The very first song in the line – The Solar Sytemn Song by KidsTV123

She liked it so much that we had to watch it several times and of course more came:

The planets song by KidsTv123

She quickly learned the next one, so at bedtime I had to sing this song 7/11:
(Carful, this tune is so catchy that you might wake up in the middle of the night singing it in your head)
After What shape is it? here is another video from the same youtube channel with the title: What planet is it? Annoying for parents, fascinating for kids 🙂 You can also learn about some dwarf planets like Pluto, Ceres, Makemake, Charon etc.
E. loves the next  Solar system video too, although the colours of the planets are not so accurate. She mentions it every time we watch it. I guess it is an Indian video, and the pronunciation is a little funny. Still, we watch it a lot. She knows exactly how to pronounce the names of the planets and I want her to listen to as many different accents as possible.
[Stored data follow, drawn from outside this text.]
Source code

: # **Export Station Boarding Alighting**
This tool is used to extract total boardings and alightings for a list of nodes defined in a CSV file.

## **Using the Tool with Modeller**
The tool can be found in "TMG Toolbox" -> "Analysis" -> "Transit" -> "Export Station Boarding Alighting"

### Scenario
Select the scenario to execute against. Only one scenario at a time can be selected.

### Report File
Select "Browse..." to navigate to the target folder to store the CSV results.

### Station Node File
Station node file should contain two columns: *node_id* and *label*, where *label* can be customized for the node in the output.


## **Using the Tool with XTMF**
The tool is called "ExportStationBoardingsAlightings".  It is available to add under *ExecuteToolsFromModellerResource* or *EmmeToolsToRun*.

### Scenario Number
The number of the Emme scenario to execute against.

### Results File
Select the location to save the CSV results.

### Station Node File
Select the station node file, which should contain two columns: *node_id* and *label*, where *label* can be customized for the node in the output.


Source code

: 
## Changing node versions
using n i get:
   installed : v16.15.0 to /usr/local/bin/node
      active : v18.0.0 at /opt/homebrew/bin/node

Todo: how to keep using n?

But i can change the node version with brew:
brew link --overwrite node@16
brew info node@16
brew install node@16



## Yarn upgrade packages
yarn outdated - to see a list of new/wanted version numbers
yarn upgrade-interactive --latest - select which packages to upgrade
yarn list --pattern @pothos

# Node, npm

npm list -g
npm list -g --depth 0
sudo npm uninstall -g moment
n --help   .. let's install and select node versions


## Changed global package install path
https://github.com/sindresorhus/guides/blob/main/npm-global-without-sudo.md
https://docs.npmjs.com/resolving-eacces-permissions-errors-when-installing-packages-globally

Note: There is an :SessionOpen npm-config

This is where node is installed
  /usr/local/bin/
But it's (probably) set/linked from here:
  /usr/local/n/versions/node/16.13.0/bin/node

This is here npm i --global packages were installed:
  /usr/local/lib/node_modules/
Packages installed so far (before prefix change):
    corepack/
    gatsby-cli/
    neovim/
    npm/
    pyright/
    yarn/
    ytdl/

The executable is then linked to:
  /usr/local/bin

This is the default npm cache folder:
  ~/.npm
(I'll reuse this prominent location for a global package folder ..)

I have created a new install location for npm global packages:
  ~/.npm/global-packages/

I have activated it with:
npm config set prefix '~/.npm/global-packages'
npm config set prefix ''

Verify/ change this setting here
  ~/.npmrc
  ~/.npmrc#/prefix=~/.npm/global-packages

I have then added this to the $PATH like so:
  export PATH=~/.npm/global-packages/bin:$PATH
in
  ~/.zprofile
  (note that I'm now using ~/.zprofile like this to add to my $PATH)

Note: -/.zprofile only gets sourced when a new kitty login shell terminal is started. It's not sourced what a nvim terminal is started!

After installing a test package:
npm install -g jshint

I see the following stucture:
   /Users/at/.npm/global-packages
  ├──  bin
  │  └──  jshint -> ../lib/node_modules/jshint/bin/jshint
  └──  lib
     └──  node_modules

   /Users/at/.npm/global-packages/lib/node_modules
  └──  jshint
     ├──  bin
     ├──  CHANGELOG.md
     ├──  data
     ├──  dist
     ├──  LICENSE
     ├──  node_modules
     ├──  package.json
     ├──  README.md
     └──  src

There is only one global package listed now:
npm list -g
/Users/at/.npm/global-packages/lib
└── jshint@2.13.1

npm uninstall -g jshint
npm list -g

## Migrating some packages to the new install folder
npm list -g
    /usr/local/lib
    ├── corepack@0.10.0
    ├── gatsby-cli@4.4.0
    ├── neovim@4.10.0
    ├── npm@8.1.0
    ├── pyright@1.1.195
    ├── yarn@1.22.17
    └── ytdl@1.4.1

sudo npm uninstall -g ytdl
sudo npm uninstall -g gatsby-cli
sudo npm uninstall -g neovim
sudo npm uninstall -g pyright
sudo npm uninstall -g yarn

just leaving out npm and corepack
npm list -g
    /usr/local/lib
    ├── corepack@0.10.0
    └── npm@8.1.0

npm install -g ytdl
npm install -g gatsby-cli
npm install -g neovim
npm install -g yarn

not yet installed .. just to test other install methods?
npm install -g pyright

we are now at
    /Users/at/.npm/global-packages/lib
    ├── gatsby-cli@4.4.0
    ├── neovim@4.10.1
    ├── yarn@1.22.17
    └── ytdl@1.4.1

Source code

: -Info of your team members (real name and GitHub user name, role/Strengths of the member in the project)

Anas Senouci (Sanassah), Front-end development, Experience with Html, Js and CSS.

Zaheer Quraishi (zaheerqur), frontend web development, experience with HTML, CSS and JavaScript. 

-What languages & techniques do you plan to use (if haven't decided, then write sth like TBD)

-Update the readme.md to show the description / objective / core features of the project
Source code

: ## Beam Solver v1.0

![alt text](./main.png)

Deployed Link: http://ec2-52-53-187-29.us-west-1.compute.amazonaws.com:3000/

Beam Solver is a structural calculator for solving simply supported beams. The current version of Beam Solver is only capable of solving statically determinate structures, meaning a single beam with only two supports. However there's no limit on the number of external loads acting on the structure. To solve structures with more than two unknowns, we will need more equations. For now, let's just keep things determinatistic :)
These videos are not only about the names of the planets in our Solar System but also give some interesting information about them.

Then, we found Storybots on youtube. It’s hilarious. Even for parents. At last something I and Daddy love watching, too. Well, the next videos are not typical children videos. First: The Solar System Rap
(For a week we were playing the “Microphone game” i.e. throwing a microphone to each other – E. was the Sun, I was Mercury, Daddy was Venus (!) and  Doggie was Mars. The game always ended with Mars as the dog couldn’t catch the microphone 🙂 By the way, Daddy made the microphone out of a kitchen roll tube, a deodorant cap and some duct tape.)

I’m hot – the Sun song

I could go on and on adding more videos in the topic. But if your child is intereted in the planets you’ll find them anyway through the above mentioned examples.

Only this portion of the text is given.